Our Children Are Our Future”: Child Care, Education, and Rebuilding Jewish Life in Poland after the Holocaust, 1944 – 1950
Nicole Freeman

About the research

Award

NAEd/Spencer Dissertation Fellowship

Award Year

2021

Institution

Ohio State University

Primary Discipline

N/A
My dissertation examines the rehabilitation and education of Polish Jewish children after the Holocaust. I argue that schools, summer camps, and children’s homes in Poland were national and international sites for the rehabilitation of child survivors; therefore, they served as laboratories and arenas for debates regarding Polish Jewry’s future. By comparing Zionist and non-Zionist institutions of child care, I illustrate how educators and caretakers engaged with competing ideologies to create normalcy in the best interests of the children. Rehabilitation was not just physical or mental; it required Jewish children to develop skills that would make them independent and good citizens. What did they study? What did they read? Did they learn Yiddish or Hebrew in school? Did they speak Polish in the classroom? The answers to these questions have broader implications regarding the reconstruction of Jewish communities in Poland after the Holocaust. While the Central Committee of Jews in Poland desperately fought to keep Jewish children in Poland, Zionist organizations saw no future for Jews in Poland. Through an analysis of correspondences, meeting minutes, educator conference programs, lesson plans, children’s own homework assignments, memoirs, and oral histories gathered through multi-sited archival research, my dissertation exposes tension between organizations and traces how the Central Committee of Jews in Poland’s pedagogy and ideology drastically evolved under the growing influence of Poland’s communist government. Ultimately, studying education as a form of nation-building enhances our understanding of the delicate nature of rebuilding Jewish life after war and genocide.
About Nicole Freeman
Nicole Freeman is a Ph.D. candidate in History at the Ohio State University.
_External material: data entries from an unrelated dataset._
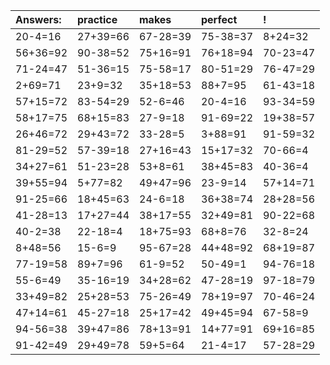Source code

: | Answers: | practice | makes | perfect | ! |
| :--- | :--- | :--- | :--- | :--- |
| 20-4=16 | 27+39=66 | 67-28=39 | 75-38=37 | 8+24=32 | 
| 56+36=92 | 90-38=52 | 75+16=91 | 76+18=94 | 70-23=47 | 
| 71-24=47 | 51-36=15 | 75-58=17 | 80-51=29 | 76-47=29 | 
| 2+69=71 | 23+9=32 | 35+18=53 | 88+7=95 | 61-43=18 | 
| 57+15=72 | 83-54=29 | 52-6=46 | 20-4=16 | 93-34=59 | 
| 58+17=75 | 68+15=83 | 27-9=18 | 91-69=22 | 19+38=57 | 
| 26+46=72 | 29+43=72 | 33-28=5 | 3+88=91 | 91-59=32 | 
| 81-29=52 | 57-39=18 | 27+16=43 | 15+17=32 | 70-66=4 | 
| 34+27=61 | 51-23=28 | 53+8=61 | 38+45=83 | 40-36=4 | 
| 39+55=94 | 5+77=82 | 49+47=96 | 23-9=14 | 57+14=71 | 
| 91-25=66 | 18+45=63 | 24-6=18 | 36+38=74 | 28+28=56 | 
| 41-28=13 | 17+27=44 | 38+17=55 | 32+49=81 | 90-22=68 | 
| 40-2=38 | 22-18=4 | 18+75=93 | 68+8=76 | 32-8=24 | 
| 8+48=56 | 15-6=9 | 95-67=28 | 44+48=92 | 68+19=87 | 
| 77-19=58 | 89+7=96 | 61-9=52 | 50-49=1 | 94-76=18 | 
| 55-6=49 | 35-16=19 | 34+28=62 | 47-28=19 | 97-18=79 | 
| 33+49=82 | 25+28=53 | 75-26=49 | 78+19=97 | 70-46=24 | 
| 47+14=61 | 45-27=18 | 25+17=42 | 49+45=94 | 67-58=9 | 
| 94-56=38 | 39+47=86 | 78+13=91 | 14+77=91 | 69+16=85 | 
| 91-42=49 | 29+49=78 | 59+5=64 | 21-4=17 | 57-28=29 |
She specializes in twentieth-century East Central European history and her research interests include children, families, migration, and displacement in the aftermath of war and genocide. Currently, Nicole is completing her dissertation titled “Our Children Are Our Future”: Child Care, Education, and Rebuilding Jewish Life in Poland After the Holocaust, 1944 – 1950. It is based on extensive research completed in archives and libraries across Poland, Germany, Israel, and the United States. Nicole has received grants and fellowships from the Fulbright-Hays, Yad Vashem, Hadassah-Brandeis Institute, Auschwitz Jewish Center, American Jewish Archives, and Bradley Foundation as well as the Ohio State University’s Melton Center for Jewish Studies, Polish Studies Initiative, and Global Mobility Project. She received her M.A. in History from the Ohio State University in 2015 and B.A. in History and Secondary Education from Salem State University in 2012. Prior to entering graduate school, she held an internship in the Division of the Senior Historian at the US Holocaust Memorial Museum in Washington, DC.